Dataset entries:
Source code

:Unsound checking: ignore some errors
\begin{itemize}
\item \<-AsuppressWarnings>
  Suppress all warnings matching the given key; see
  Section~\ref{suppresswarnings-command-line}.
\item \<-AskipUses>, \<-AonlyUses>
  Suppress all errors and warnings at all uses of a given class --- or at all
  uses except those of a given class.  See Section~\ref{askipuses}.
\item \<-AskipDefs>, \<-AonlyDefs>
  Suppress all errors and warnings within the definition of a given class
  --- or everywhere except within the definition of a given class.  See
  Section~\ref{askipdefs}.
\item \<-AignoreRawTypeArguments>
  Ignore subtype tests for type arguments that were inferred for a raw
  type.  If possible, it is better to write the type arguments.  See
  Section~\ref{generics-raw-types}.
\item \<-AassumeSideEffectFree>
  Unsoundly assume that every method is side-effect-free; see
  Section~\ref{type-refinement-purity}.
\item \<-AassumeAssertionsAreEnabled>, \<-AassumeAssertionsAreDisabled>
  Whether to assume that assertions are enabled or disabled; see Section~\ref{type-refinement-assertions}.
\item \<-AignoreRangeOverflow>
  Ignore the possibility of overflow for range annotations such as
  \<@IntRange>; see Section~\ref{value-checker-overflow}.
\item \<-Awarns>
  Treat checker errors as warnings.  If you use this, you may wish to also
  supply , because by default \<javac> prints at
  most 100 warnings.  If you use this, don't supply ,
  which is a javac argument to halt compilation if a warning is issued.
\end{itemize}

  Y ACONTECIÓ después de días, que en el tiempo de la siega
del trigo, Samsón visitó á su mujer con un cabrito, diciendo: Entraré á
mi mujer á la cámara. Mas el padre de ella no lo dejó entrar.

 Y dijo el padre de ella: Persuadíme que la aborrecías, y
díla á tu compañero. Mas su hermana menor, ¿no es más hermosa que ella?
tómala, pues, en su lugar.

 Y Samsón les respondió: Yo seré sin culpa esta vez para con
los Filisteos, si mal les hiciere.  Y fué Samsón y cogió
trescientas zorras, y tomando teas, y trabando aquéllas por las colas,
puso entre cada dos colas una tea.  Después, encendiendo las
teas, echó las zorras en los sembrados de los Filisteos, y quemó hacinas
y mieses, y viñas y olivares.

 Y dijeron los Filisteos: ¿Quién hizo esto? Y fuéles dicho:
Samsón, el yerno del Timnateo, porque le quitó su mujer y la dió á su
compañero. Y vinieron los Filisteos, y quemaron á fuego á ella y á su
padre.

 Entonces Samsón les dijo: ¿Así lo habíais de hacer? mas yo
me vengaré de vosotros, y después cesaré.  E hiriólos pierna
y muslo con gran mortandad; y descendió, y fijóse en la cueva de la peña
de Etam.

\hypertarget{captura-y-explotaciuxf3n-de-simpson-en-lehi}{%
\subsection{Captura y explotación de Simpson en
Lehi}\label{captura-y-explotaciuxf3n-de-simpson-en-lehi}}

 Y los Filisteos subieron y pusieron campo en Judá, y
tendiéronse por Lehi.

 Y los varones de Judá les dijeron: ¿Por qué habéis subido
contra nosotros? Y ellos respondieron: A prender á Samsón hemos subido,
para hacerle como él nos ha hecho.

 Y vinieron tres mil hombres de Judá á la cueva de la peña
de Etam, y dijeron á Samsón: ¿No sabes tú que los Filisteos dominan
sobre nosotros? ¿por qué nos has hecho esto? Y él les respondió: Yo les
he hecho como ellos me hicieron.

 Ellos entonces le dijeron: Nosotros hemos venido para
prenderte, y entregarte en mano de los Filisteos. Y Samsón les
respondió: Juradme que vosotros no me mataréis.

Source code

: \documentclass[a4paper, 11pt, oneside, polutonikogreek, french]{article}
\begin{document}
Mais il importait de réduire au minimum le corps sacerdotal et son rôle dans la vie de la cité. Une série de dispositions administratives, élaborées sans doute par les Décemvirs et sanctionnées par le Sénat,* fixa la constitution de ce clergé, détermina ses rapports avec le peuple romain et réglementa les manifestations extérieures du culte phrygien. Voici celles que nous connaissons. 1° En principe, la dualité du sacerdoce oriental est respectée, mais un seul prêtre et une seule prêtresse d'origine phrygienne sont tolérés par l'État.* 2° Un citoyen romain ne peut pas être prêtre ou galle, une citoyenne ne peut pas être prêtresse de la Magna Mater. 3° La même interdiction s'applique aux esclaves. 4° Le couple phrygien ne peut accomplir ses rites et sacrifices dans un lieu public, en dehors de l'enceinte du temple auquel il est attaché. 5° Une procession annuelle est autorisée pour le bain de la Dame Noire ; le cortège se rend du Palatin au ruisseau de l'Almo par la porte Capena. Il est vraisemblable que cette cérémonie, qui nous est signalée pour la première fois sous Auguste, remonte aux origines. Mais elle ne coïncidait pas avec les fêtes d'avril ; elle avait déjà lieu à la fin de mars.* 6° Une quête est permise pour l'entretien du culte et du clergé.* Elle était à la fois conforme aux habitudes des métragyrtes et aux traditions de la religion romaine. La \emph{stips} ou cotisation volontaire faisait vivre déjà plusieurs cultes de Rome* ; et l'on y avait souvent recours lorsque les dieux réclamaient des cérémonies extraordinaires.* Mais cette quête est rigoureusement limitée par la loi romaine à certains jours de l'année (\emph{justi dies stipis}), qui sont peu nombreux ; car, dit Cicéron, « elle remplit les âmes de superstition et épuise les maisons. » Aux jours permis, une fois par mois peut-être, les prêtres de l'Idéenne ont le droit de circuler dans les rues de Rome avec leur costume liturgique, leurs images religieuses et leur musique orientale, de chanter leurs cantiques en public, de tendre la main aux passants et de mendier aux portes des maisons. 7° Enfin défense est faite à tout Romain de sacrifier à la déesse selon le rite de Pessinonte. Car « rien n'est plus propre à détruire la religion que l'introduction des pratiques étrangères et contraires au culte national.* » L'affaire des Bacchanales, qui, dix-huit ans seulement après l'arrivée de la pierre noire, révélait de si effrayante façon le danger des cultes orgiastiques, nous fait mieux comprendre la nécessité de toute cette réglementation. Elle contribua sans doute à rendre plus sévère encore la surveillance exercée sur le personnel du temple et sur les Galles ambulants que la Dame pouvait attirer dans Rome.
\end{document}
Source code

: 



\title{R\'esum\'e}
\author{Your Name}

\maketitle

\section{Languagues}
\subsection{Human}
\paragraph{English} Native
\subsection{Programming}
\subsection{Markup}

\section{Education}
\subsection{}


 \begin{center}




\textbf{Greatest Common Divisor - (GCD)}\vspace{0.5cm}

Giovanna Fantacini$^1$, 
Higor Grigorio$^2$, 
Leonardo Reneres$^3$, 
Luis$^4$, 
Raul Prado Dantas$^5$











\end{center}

WORK TO COMPLETE -> Go through the entries above and copy each line holding the string "subsection".

REPLY TO THE TASK ->
\subsection{Captura y explotación de Simpson en
\subsection{Human}
\subsection{Programming}
\subsection{Markup}
\subsection{}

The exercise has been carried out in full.